Miscellaneous Operators
R also includes some special operators.
Operator | Description |
---|---|
: | Colon operator, used to create a vector of sequential numbers. |
%in% | Used to check if an element is in a vector, returns a boolean value, TRUE if present, FALSE otherwise. |
%*% | Used for matrix multiplication with its transpose. |
Example
# Vector from 1 to 10
v <- 1:10
print(v)
# Check if numbers are in vector v
v1 <- 3
v2 <- 15
print(v1 %in% v)
print(v2 %in% v)
# Matrix multiplication with its transpose
M = matrix( c(2,6,5,1,10,4), nrow = 2,ncol = 3,byrow = TRUE)
t = M %*% t(M)
print(t)
Executing the above code outputs:
[1] 1 2 3 4 5 6 7 8 9 10
[1] TRUE
[1] FALSE
[,1] [,2]
[1,] 65 82
[2,] 82 117
Mathematical Functions
Common mathematical functions include:
Function | Description |
---|---|
sqrt(n) | Square root of n |
exp(n) | Exponential function, e raised to the power of n |
log(m,n) | Logarithm of m with base n |
log10(m) | Logarithm of m with base 10 |
The following example demonstrates the application of mathematical functions:
Example
> sqrt(4)
[1] 2
> exp(1)
[1] 2.718282
> exp(2)
[1] 7.389056
> log(2,4)
[1] 0.5
> log10(10000)
[1] 4
Rounding functions:
Name | Parameter Model | Meaning |
---|---|---|
round | (n) | Rounds n to the nearest integer |
(n, m) | Rounds n to m decimal places | |
ceiling | (n) | Rounds n up to the nearest integer |
floor | (n) | Rounds n down to the nearest integer |
The following example demonstrates the application of rounding functions:
Example
> round(1.5)
[1] 2
> round(2.5)
[1] 2
> round(3.5)
[1] 4
> round(4.5)
[1] 4
Note: The round function in R may "drop the five" in some cases.
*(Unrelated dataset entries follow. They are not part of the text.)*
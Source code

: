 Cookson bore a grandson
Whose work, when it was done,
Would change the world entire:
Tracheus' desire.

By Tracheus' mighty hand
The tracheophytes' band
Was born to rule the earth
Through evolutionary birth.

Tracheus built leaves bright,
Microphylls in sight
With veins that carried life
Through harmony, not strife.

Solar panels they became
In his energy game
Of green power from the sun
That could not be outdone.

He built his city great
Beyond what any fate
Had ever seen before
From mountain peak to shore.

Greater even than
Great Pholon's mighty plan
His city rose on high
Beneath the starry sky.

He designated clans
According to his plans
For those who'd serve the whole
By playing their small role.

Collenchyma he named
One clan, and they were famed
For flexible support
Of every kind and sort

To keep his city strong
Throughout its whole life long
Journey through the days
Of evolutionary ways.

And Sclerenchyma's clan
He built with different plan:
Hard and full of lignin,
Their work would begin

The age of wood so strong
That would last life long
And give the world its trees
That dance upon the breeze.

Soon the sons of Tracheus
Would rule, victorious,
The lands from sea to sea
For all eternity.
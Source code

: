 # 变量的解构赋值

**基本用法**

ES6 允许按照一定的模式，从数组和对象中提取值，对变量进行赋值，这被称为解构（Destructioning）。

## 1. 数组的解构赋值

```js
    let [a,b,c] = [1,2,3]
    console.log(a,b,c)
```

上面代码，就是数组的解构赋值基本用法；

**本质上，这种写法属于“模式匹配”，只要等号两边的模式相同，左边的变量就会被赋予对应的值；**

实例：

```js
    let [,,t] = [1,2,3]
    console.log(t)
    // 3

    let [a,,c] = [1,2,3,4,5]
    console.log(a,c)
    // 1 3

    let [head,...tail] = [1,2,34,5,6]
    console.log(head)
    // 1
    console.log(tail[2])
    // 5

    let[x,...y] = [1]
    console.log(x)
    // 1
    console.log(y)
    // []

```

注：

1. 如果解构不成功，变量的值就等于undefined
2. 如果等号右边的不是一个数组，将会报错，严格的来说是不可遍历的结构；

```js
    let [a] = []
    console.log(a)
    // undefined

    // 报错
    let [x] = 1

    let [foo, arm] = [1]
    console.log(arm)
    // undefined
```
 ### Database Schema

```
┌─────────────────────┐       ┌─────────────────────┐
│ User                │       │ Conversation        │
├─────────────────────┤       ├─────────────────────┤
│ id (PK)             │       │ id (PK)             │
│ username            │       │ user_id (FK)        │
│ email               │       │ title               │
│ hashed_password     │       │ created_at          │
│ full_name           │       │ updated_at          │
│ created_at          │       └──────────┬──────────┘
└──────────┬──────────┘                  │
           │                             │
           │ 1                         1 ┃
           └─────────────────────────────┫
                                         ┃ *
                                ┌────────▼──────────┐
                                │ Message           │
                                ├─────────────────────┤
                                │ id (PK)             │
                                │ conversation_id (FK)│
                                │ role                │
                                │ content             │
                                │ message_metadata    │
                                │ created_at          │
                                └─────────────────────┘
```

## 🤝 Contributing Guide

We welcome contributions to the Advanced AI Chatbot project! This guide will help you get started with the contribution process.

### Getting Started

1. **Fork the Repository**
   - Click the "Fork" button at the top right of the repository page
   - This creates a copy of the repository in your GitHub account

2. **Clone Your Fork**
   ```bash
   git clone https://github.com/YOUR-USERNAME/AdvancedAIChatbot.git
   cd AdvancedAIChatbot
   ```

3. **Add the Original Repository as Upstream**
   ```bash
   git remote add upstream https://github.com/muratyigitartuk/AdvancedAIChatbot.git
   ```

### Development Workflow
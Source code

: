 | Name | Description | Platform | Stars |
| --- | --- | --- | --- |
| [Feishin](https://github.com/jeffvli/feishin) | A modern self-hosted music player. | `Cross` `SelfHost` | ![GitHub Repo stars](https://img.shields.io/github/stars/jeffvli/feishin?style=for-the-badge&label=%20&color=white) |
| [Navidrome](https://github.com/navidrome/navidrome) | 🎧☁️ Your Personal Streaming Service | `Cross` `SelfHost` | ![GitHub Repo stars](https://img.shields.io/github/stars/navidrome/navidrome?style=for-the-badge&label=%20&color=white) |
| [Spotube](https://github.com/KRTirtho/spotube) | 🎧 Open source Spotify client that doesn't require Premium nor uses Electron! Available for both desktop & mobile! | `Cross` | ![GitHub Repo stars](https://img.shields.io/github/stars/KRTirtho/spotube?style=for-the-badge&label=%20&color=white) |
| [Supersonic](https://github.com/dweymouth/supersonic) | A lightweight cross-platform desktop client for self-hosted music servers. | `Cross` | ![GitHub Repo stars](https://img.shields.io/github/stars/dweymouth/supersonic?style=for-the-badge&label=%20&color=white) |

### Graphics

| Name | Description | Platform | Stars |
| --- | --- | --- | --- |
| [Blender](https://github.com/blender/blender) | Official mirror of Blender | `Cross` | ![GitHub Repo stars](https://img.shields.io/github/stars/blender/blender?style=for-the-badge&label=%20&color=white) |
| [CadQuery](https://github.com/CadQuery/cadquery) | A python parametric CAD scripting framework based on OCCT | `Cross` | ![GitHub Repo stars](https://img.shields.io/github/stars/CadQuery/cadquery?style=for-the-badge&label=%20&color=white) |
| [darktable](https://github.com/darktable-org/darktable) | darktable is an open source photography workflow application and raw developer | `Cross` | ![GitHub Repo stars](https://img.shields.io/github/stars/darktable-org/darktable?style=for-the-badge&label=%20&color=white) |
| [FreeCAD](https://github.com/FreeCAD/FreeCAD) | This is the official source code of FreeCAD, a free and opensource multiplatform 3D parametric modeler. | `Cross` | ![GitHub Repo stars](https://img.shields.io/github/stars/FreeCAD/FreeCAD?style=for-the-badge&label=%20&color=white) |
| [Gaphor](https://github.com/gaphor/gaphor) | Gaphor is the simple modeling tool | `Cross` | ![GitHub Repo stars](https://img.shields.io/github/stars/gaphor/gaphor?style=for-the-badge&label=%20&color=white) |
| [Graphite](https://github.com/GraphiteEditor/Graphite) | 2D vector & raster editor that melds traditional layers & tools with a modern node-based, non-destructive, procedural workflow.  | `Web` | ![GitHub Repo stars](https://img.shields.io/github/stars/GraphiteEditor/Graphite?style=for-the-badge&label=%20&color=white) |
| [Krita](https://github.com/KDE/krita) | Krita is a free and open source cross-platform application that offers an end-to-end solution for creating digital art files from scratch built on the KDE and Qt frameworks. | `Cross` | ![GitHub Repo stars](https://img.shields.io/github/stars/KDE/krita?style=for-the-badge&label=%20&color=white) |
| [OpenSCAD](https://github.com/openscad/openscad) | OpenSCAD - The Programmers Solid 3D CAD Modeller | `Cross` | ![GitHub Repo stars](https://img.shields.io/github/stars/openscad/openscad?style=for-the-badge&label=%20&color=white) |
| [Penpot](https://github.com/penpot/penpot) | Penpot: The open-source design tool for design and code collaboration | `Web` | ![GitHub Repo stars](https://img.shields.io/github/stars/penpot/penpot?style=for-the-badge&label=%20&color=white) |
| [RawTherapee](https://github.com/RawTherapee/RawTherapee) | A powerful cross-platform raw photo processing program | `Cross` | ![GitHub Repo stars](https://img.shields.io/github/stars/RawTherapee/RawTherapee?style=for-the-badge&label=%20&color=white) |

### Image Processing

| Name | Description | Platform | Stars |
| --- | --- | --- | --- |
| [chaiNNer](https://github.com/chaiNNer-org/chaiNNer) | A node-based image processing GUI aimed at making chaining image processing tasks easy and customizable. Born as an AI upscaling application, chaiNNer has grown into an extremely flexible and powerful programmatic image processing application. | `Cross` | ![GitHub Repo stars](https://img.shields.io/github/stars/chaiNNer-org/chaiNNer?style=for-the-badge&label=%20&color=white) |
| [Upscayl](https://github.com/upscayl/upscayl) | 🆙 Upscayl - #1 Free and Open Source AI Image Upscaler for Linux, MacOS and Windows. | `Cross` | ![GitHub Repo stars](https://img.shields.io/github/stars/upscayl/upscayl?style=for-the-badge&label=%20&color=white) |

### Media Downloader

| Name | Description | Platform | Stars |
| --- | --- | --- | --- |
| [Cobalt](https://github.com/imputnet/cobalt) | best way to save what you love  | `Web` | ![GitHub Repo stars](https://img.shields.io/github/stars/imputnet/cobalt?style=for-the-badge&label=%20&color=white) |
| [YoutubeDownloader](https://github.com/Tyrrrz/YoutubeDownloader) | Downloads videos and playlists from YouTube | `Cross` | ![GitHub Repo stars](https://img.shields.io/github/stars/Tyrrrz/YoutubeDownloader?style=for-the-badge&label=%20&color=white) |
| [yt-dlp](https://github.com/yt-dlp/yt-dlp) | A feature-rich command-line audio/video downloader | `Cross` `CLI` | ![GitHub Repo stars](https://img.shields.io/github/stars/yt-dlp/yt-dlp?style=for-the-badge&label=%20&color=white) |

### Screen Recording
When the rounding digit is even, the five is also dropped, which is different from C language.
R's trigonometric functions use radians:
Example
> sin(pi/6)
[1] 0.5
> cos(pi/4)
[1] 0.7071068
> tan(pi/3)
[1] 1.732051
Inverse trigonometric functions:
Example
> asin(0.5)
[1] 0.5235988
> acos(0.7071068)
[1] 0.7853981
> atan(1.732051)
[1] 1.047198
If you have studied probability theory and statistics, you should be familiar with the following probability distribution functions, as R is designed for mathematical professionals and these functions are frequently used:
Example
> dnorm(0)
[1] 0.3989423
> pnorm(0)
[1] 0.5
> qnorm(0.95)
[1] 1.644854
> rnorm(3, 5, 2) # Generates 3 normal random numbers with a mean of 5 and a standard deviation of 2
[1] 4.177589 6.413927 4.206032
These four functions are used to compute the normal distribution. Their names all end with "norm," representing "normal distribution."
The prefixes of the distribution function names are as follows:
- d - Probability Density Function
- p - Cumulative Distribution Function (integral from minus infinity to x)
- q - Quantile Function
- r - Random Number Generator (commonly used for probability simulations)
Note: This tutorial does not delve into the mathematical theory of probability distributions, as it is not intended to be a comprehensive guide on mathematical theory. In addition to normal distribution functions, R also includes common distribution functions such as Poisson distribution (pois, Poisson). For more detailed information, one can study "Probability Theory and Mathematical Statistics."